■ What is expected ■
Return the lines below that carry the word "screeps".

[Stored data entries]

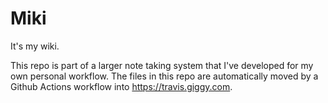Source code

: # Miki

It's my wiki.

This repo is part of a larger note taking system that I've developed for my own personal workflow. The files in this repo are automatically moved by a Github Actions workflow into https://travis.giggy.com.

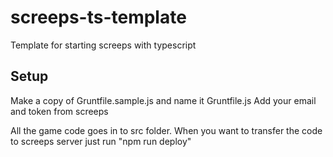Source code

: # screeps-ts-template
Template for starting screeps with typescript

## Setup
Make a copy of Gruntfile.sample.js and name it Gruntfile.js
Add your email and token from screeps

All the game code goes in to src folder.
When you want to transfer the code to screeps server just run "npm run deploy"
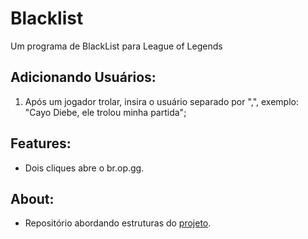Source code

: # Blacklist
Um programa de BlackList para League of Legends

## Adicionando Usuários:
1. Após um jogador trolar, insira o usuário separado por ",", exemplo: "Cayo Diebe, ele trolou minha partida";

## Features:

- Dois cliques abre o br.op.gg.

## About:

- Repositório abordando estruturas do [projeto](hhttps://github.com/weiwang11/Blacklist "projeto").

■ Result for this exercise ■
: # screeps-ts-template
Template for starting screeps with typescript
Add your email and token from screeps
When you want to transfer the code to screeps server just run "npm run deploy"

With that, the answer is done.